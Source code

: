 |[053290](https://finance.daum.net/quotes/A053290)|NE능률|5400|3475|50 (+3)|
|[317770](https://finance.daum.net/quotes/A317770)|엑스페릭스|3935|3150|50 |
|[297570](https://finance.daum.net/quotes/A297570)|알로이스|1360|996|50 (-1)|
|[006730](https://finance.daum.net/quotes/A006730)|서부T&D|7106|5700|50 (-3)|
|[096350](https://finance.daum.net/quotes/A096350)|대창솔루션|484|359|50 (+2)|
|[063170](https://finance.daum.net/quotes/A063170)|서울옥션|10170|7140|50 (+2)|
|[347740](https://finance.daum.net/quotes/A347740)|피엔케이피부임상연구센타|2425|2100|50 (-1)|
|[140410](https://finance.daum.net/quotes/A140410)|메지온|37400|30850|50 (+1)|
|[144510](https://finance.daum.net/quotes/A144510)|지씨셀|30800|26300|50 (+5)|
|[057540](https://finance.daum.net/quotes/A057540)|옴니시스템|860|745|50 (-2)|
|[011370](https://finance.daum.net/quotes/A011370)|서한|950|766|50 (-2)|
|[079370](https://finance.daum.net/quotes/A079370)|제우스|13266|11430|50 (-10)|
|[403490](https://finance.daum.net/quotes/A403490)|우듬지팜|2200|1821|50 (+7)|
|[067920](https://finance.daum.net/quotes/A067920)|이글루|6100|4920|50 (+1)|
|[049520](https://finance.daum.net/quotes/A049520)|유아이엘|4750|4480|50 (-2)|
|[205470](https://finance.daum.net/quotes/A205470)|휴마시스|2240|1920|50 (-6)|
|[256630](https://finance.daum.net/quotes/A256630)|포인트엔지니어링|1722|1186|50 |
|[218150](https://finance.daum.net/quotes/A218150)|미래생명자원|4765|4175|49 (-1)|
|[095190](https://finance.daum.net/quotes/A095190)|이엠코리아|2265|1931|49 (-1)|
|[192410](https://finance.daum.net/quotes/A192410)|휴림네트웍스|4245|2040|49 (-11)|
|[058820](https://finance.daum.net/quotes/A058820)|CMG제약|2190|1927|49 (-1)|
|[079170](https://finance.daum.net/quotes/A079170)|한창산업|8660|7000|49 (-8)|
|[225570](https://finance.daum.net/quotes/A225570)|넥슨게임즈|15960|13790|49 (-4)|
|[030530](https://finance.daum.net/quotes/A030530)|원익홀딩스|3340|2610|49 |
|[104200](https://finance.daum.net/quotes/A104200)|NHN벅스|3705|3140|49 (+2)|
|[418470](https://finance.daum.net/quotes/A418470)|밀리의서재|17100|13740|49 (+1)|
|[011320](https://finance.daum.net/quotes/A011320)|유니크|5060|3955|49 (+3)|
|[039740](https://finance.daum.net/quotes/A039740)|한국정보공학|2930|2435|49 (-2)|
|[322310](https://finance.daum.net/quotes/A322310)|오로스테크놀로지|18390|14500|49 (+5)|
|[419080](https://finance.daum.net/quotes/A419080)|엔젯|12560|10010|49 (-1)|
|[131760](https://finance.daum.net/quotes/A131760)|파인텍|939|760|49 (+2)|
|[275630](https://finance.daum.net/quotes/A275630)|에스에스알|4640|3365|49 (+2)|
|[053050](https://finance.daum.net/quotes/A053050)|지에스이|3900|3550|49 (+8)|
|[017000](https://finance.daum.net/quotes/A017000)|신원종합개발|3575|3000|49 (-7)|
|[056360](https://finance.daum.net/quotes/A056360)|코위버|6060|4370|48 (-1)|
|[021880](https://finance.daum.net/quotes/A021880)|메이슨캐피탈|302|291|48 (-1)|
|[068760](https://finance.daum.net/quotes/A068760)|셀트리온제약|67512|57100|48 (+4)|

What to do »
Write out the data once more, word for word.

Worked solution »
Source code

: |[053290](https://finance.daum.net/quotes/A053290)|NE능률|5400|3475|50 (+3)|
|[317770](https://finance.daum.net/quotes/A317770)|엑스페릭스|3935|3150|50 |
|[297570](https://finance.daum.net/quotes/A297570)|알로이스|1360|996|50 (-1)|
|[006730](https://finance.daum.net/quotes/A006730)|서부T&D|7106|5700|50 (-3)|
|[096350](https://finance.daum.net/quotes/A096350)|대창솔루션|484|359|50 (+2)|
|[063170](https://finance.daum.net/quotes/A063170)|서울옥션|10170|7140|50 (+2)|
|[347740](https://finance.daum.net/quotes/A347740)|피엔케이피부임상연구센타|2425|2100|50 (-1)|
|[140410](https://finance.daum.net/quotes/A140410)|메지온|37400|30850|50 (+1)|
|[144510](https://finance.daum.net/quotes/A144510)|지씨셀|30800|26300|50 (+5)|
|[057540](https://finance.daum.net/quotes/A057540)|옴니시스템|860|745|50 (-2)|
|[011370](https://finance.daum.net/quotes/A011370)|서한|950|766|50 (-2)|
|[079370](https://finance.daum.net/quotes/A079370)|제우스|13266|11430|50 (-10)|
|[403490](https://finance.daum.net/quotes/A403490)|우듬지팜|2200|1821|50 (+7)|
|[067920](https://finance.daum.net/quotes/A067920)|이글루|6100|4920|50 (+1)|
|[049520](https://finance.daum.net/quotes/A049520)|유아이엘|4750|4480|50 (-2)|
|[205470](https://finance.daum.net/quotes/A205470)|휴마시스|2240|1920|50 (-6)|
|[256630](https://finance.daum.net/quotes/A256630)|포인트엔지니어링|1722|1186|50 |
|[218150](https://finance.daum.net/quotes/A218150)|미래생명자원|4765|4175|49 (-1)|
|[095190](https://finance.daum.net/quotes/A095190)|이엠코리아|2265|1931|49 (-1)|
|[192410](https://finance.daum.net/quotes/A192410)|휴림네트웍스|4245|2040|49 (-11)|
|[058820](https://finance.daum.net/quotes/A058820)|CMG제약|2190|1927|49 (-1)|
|[079170](https://finance.daum.net/quotes/A079170)|한창산업|8660|7000|49 (-8)|
|[225570](https://finance.daum.net/quotes/A225570)|넥슨게임즈|15960|13790|49 (-4)|
|[030530](https://finance.daum.net/quotes/A030530)|원익홀딩스|3340|2610|49 |
|[104200](https://finance.daum.net/quotes/A104200)|NHN벅스|3705|3140|49 (+2)|
|[418470](https://finance.daum.net/quotes/A418470)|밀리의서재|17100|13740|49 (+1)|
|[011320](https://finance.daum.net/quotes/A011320)|유니크|5060|3955|49 (+3)|
|[039740](https://finance.daum.net/quotes/A039740)|한국정보공학|2930|2435|49 (-2)|
|[322310](https://finance.daum.net/quotes/A322310)|오로스테크놀로지|18390|14500|49 (+5)|
|[419080](https://finance.daum.net/quotes/A419080)|엔젯|12560|10010|49 (-1)|
|[131760](https://finance.daum.net/quotes/A131760)|파인텍|939|760|49 (+2)|
|[275630](https://finance.daum.net/quotes/A275630)|에스에스알|4640|3365|49 (+2)|
|[053050](https://finance.daum.net/quotes/A053050)|지에스이|3900|3550|49 (+8)|
|[017000](https://finance.daum.net/quotes/A017000)|신원종합개발|3575|3000|49 (-7)|
|[056360](https://finance.daum.net/quotes/A056360)|코위버|6060|4370|48 (-1)|
|[021880](https://finance.daum.net/quotes/A021880)|메이슨캐피탈|302|291|48 (-1)|
|[068760](https://finance.daum.net/quotes/A068760)|셀트리온제약|67512|57100|48 (+4)|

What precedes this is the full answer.